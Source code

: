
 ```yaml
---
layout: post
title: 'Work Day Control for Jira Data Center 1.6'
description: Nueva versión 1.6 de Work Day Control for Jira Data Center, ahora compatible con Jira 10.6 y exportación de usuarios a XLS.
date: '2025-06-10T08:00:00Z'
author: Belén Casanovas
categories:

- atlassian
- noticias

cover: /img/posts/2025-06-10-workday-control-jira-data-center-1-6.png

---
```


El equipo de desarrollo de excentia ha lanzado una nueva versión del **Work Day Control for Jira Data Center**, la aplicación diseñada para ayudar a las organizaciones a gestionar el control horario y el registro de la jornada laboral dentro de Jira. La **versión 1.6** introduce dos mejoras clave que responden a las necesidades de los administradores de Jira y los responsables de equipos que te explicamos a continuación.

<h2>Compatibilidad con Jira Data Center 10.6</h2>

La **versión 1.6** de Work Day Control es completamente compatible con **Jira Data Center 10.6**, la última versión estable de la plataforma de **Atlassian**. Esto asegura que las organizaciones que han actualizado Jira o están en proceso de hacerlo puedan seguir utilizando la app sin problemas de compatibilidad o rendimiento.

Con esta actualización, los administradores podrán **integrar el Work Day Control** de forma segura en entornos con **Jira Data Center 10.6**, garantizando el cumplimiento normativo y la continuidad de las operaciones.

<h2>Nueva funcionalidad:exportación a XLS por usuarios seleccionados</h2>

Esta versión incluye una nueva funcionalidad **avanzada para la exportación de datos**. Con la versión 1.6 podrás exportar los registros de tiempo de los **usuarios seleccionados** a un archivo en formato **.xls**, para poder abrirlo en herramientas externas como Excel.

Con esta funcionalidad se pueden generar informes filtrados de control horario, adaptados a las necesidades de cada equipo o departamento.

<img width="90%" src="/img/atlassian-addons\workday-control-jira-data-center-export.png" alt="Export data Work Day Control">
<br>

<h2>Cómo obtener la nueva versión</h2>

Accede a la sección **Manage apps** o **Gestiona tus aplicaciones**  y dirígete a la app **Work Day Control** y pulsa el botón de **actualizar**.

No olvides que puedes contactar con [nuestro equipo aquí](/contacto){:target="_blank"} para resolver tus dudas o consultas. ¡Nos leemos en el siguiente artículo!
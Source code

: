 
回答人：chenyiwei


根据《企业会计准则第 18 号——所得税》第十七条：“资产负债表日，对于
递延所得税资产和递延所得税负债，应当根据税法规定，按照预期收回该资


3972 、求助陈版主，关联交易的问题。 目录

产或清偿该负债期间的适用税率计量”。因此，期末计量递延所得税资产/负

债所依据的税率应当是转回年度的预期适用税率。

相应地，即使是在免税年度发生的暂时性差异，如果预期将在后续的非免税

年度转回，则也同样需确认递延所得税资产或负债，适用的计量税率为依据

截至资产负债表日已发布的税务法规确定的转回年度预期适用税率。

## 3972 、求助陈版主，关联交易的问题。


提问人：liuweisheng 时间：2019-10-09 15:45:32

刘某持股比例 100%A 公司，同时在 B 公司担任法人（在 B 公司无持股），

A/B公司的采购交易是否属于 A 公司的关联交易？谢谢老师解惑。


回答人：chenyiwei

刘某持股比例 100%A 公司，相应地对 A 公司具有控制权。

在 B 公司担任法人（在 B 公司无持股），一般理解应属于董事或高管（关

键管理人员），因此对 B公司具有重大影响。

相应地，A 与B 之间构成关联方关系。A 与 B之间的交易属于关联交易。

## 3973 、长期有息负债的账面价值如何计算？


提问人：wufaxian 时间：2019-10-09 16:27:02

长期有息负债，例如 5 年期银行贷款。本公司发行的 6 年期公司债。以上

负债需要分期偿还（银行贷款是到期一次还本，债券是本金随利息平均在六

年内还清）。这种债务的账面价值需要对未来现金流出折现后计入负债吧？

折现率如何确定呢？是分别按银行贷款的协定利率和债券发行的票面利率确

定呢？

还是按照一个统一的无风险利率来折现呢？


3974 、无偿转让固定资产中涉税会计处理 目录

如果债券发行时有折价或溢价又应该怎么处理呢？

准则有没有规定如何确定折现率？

> **Problem details**
Scan the listing above. Gather each line that contains the word "刘某持股比例".

> **Solution for this exercise**
刘某持股比例 100%A 公司，同时在 B 公司担任法人（在 B 公司无持股），
刘某持股比例 100%A 公司，相应地对 A 公司具有控制权。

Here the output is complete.